### EXERCISE GOAL
For this exercise, reproduce the entries below exactly, but only from the line containing "3, pp. 45-67" through the line containing "#### 2.2 두 번째 논증: 노동을 통한 사유 재산의 형성", both included.
== Segment start ==
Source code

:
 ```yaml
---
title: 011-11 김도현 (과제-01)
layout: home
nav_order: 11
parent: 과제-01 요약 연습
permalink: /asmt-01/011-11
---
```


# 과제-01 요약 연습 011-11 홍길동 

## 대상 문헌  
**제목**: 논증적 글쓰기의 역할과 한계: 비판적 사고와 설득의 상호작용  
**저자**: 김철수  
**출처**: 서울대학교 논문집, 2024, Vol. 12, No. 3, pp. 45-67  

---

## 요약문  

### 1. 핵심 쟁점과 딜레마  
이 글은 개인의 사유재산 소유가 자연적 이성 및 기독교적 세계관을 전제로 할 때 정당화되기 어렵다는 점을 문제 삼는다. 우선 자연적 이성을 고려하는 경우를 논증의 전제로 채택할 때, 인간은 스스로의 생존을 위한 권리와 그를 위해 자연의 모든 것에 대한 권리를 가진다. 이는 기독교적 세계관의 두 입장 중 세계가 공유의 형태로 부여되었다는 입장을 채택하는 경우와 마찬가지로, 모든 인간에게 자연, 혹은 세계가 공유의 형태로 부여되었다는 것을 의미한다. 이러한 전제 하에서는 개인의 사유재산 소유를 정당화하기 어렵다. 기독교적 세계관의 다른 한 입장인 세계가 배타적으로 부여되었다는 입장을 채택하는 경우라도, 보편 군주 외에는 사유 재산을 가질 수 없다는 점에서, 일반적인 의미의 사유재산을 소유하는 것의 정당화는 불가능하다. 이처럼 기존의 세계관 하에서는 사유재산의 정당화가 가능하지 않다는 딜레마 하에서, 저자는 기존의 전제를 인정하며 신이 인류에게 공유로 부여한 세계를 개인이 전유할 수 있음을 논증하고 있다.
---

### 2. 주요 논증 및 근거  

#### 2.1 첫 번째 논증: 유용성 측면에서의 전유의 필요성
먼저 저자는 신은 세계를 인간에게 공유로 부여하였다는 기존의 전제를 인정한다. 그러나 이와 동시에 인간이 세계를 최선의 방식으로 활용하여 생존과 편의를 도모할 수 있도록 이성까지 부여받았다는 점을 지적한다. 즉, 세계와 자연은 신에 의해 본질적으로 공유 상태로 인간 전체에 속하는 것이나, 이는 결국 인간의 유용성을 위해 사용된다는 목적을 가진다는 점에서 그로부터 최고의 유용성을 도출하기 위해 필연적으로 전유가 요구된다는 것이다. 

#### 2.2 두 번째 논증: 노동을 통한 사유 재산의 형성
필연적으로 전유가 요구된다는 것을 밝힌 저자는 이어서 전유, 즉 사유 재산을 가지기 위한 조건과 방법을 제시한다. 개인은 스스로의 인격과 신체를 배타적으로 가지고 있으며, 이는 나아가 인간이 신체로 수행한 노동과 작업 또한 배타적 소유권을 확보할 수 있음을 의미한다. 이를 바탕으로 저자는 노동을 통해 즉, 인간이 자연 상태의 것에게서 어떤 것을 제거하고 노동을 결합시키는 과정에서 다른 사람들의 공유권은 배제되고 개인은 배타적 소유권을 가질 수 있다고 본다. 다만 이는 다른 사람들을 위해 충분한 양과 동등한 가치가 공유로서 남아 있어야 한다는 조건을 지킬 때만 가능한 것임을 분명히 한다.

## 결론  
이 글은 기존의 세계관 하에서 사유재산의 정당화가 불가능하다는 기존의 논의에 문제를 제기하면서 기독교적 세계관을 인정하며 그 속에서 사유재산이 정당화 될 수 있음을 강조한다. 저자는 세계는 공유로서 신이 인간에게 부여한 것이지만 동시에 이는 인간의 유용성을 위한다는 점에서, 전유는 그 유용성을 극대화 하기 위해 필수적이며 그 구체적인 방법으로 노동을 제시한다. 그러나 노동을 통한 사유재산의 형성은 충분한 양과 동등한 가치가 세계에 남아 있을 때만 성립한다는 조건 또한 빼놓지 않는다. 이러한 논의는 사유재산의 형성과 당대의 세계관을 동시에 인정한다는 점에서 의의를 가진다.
== Segment end ==
### RESULT OF THE EXERCISE
**출처**: 서울대학교 논문집, 2024, Vol. 12, No. 3, pp. 45-67  

---

## 요약문  

### 1. 핵심 쟁점과 딜레마  
이 글은 개인의 사유재산 소유가 자연적 이성 및 기독교적 세계관을 전제로 할 때 정당화되기 어렵다는 점을 문제 삼는다. 우선 자연적 이성을 고려하는 경우를 논증의 전제로 채택할 때, 인간은 스스로의 생존을 위한 권리와 그를 위해 자연의 모든 것에 대한 권리를 가진다. 이는 기독교적 세계관의 두 입장 중 세계가 공유의 형태로 부여되었다는 입장을 채택하는 경우와 마찬가지로, 모든 인간에게 자연, 혹은 세계가 공유의 형태로 부여되었다는 것을 의미한다. 이러한 전제 하에서는 개인의 사유재산 소유를 정당화하기 어렵다. 기독교적 세계관의 다른 한 입장인 세계가 배타적으로 부여되었다는 입장을 채택하는 경우라도, 보편 군주 외에는 사유 재산을 가질 수 없다는 점에서, 일반적인 의미의 사유재산을 소유하는 것의 정당화는 불가능하다. 이처럼 기존의 세계관 하에서는 사유재산의 정당화가 가능하지 않다는 딜레마 하에서, 저자는 기존의 전제를 인정하며 신이 인류에게 공유로 부여한 세계를 개인이 전유할 수 있음을 논증하고 있다.
---

### 2. 주요 논증 및 근거  

#### 2.1 첫 번째 논증: 유용성 측면에서의 전유의 필요성
먼저 저자는 신은 세계를 인간에게 공유로 부여하였다는 기존의 전제를 인정한다. 그러나 이와 동시에 인간이 세계를 최선의 방식으로 활용하여 생존과 편의를 도모할 수 있도록 이성까지 부여받았다는 점을 지적한다. 즉, 세계와 자연은 신에 의해 본질적으로 공유 상태로 인간 전체에 속하는 것이나, 이는 결국 인간의 유용성을 위해 사용된다는 목적을 가진다는 점에서 그로부터 최고의 유용성을 도출하기 위해 필연적으로 전유가 요구된다는 것이다. 

#### 2.2 두 번째 논증: 노동을 통한 사유 재산의 형성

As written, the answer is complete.